Chapter 23- Microevolution and population genetics 

Microevolution: change in allele frequencies in a population over generations; be able to explain the mechanism of evolution by natural selection

Natural Selection: the only mechanism causing adaptive evolution (improving the match between organisms and their environment). 

• Requires variation in heritable traits to be present in a population; understand the types of genetic variation (mutations and such); natural selection can only act on phenotypic variation that has a genetic component. 

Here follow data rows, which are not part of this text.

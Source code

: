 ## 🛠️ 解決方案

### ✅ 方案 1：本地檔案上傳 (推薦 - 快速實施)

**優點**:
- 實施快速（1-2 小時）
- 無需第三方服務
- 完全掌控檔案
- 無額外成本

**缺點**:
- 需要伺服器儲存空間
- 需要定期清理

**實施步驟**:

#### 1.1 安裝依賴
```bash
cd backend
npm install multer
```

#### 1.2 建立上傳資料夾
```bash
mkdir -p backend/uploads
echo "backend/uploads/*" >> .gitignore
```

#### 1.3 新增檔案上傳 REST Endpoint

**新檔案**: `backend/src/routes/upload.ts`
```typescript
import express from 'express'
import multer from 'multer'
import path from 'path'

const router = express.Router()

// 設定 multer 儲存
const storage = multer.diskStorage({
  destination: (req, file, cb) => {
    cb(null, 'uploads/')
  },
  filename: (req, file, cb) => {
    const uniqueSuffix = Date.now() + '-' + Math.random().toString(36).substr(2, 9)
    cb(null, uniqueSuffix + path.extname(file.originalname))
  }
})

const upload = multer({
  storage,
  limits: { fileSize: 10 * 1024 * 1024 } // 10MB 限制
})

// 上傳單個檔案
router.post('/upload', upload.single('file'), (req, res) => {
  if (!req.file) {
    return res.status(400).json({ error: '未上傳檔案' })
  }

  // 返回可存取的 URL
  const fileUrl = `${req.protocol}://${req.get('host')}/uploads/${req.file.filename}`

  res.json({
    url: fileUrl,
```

• Adaptive evolution is a continuous, dynamic process for many organisms. Phenotypes come in variety, often a continuous spectrum; recognize the selective mechanisms of natural selection:

• Directional selection: favors individuals at one end of a phenotypic range

• Disruptive selection: favors individuals at both extremes of a phenotypic range

• Stabilizing selection: favors intermediate phenotypes and acts against extreme phenotypes

Genetic drift: chance events altering survival and reproduction, and thus allele frequency; tends to reduce genetic variation

through losses of alleles, especially in small populations

Define the Founder effect: how can a few individuals become isolated from a larger population? How do the new allele frequencies not represent the original larger population?

Define Bottleneck effect: how does it result in a gene pool that no longer reflections the larger population’s gene pool? Why is it more significant in small populations?  How are some alleles disproportionately represented?; why does this cause allele frequencies to change at random?; what happens to genetic variation?; can this eventually influence adaptation of a specie to an environment?; can cause harmful alleles to become fixed!

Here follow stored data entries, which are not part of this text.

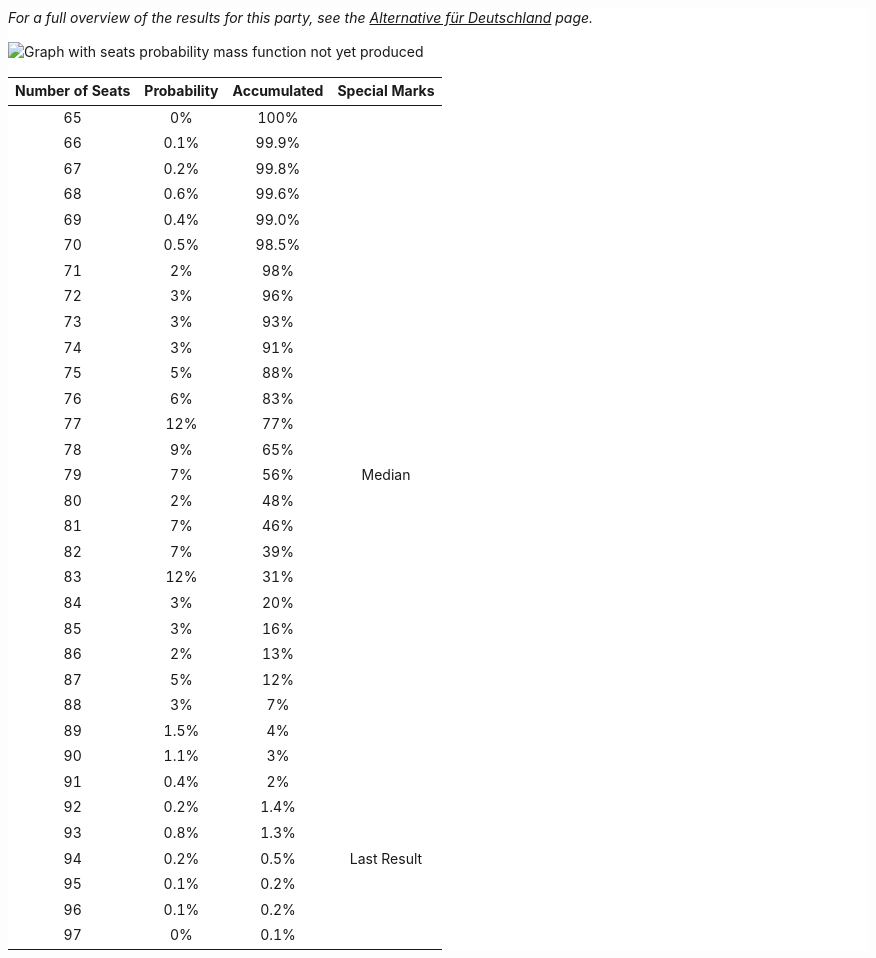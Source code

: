 *For a full overview of the results for this party, see the [Alternative für Deutschland](party-alternativefürdeutschland.html) page.*

![Graph with seats probability mass function not yet produced](2020-05-18-INSAandYouGov-seats-pmf-alternativefürdeutschland.png "Seats Probability Mass Function")

| Number of Seats | Probability | Accumulated | Special Marks |
|:---------------:|:-----------:|:-----------:|:-------------:|
| 65 | 0% | 100% |  |
| 66 | 0.1% | 99.9% |  |
| 67 | 0.2% | 99.8% |  |
| 68 | 0.6% | 99.6% |  |
| 69 | 0.4% | 99.0% |  |
| 70 | 0.5% | 98.5% |  |
| 71 | 2% | 98% |  |
| 72 | 3% | 96% |  |
| 73 | 3% | 93% |  |
| 74 | 3% | 91% |  |
| 75 | 5% | 88% |  |
| 76 | 6% | 83% |  |
| 77 | 12% | 77% |  |
| 78 | 9% | 65% |  |
| 79 | 7% | 56% | Median |
| 80 | 2% | 48% |  |
| 81 | 7% | 46% |  |
| 82 | 7% | 39% |  |
| 83 | 12% | 31% |  |
| 84 | 3% | 20% |  |
| 85 | 3% | 16% |  |
| 86 | 2% | 13% |  |
| 87 | 5% | 12% |  |
| 88 | 3% | 7% |  |
| 89 | 1.5% | 4% |  |
| 90 | 1.1% | 3% |  |
| 91 | 0.4% | 2% |  |
| 92 | 0.2% | 1.4% |  |
| 93 | 0.8% | 1.3% |  |
| 94 | 0.2% | 0.5% | Last Result |
| 95 | 0.1% | 0.2% |  |
| 96 | 0.1% | 0.2% |  |
| 97 | 0% | 0.1% |  |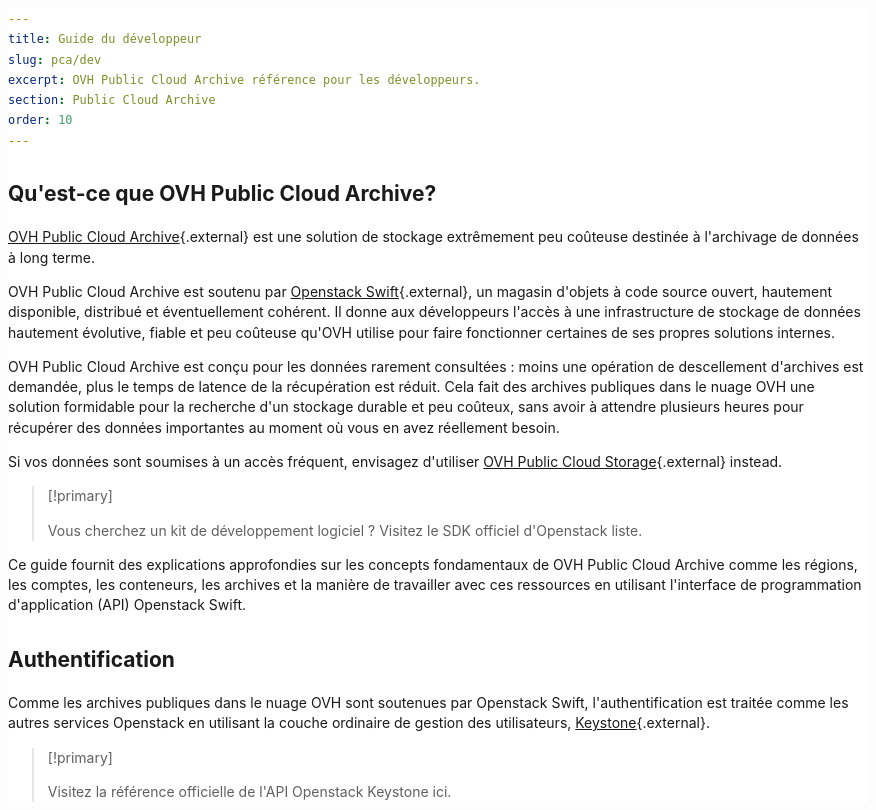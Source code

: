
 ```yaml
---
title: Guide du développeur
slug: pca/dev
excerpt: OVH Public Cloud Archive référence pour les développeurs.
section: Public Cloud Archive
order: 10
---
```



## Qu'est-ce que OVH Public Cloud Archive?
[OVH Public Cloud Archive](https://www.ovhcloud.com/fr-ca/public-cloud/cloud-archive/){.external} est une solution de stockage extrêmement peu coûteuse destinée à l'archivage de données à long terme.

OVH Public Cloud Archive est soutenu par [Openstack Swift](https://swift.openstack.org){.external}, un magasin d'objets à code source ouvert, hautement disponible, distribué et éventuellement cohérent. Il donne aux développeurs l'accès à une infrastructure de stockage de données hautement évolutive, fiable et peu coûteuse qu'OVH utilise pour faire fonctionner certaines de ses propres solutions internes.

OVH Public Cloud Archive est conçu pour les données rarement consultées : moins une opération de descellement d'archives est demandée, plus le temps de latence de la récupération est réduit.  Cela fait des archives publiques dans le nuage OVH une solution formidable pour la recherche d'un stockage durable et peu coûteux, sans avoir à attendre plusieurs heures pour récupérer des données importantes au moment où vous en avez réellement besoin.

Si vos données sont soumises à un accès fréquent, envisagez d'utiliser [OVH Public Cloud
Storage](https://www.ovhcloud.com/fr-ca/public-cloud/object-storage/){.external} instead.



> [!primary]
>
> Vous cherchez un kit de développement logiciel ? Visitez le SDK officiel d'Openstack
> liste.
> 

Ce guide fournit des explications approfondies sur les concepts fondamentaux de OVH Public Cloud Archive comme les régions, les comptes, les conteneurs, les archives et la manière de travailler avec ces ressources en utilisant l'interface de programmation d'application (API) Openstack Swift.


## Authentification
Comme les archives publiques dans le nuage OVH sont soutenues par Openstack Swift, l'authentification est traitée comme les autres services Openstack en utilisant la couche ordinaire de gestion des utilisateurs, [Keystone](https://docs.openstack.org/developer/keystone/){.external}.



> [!primary]
>
> Visitez la référence officielle de l'API Openstack Keystone
> ici.
>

Define Gene Glow: how can it increase (example: mosquito resistance spreading) or decrease the fitness of a population? 

Know what a Population is and what we mean when we refer to the ‘gene pool’ 

Know how to apply the Hardy-Weinberg principles – counting allele frequencies and genotype frequencies to determine if a population is evolving

• If a population meets Hardy-Weinberg criteria, it is not evolving

Know how to calculate the number and frequencies of alleles in a population; sum of 2 alleles for one genetic locus (example A and a in a population) is p + q = 1; remember to count both dominant and recessive alleles in both homozygous (AA and

aa) and heterozygous individuals (aa) when considering allele frequencies.

Know how to calculate genotype frequency: p2 + 2pq + q2 = 1; (AA = p x p; Aa = 2 x p x q; and aa = q x q) in a population given p or q.

UNDERSTAND WHY there are five conditions for populations to be non-evolving (if any of these things occurs, the population can evolve – even at individual genes)

1. no mutations

2. random mating

3. no natural selection

4. very large population size

5. no gene Glow

In real populations, allele frequencies do change over time. Some genes in a population can be in Hardy-Weinberg equilibrium, while other genes in the same population are undergoing selection and evolving.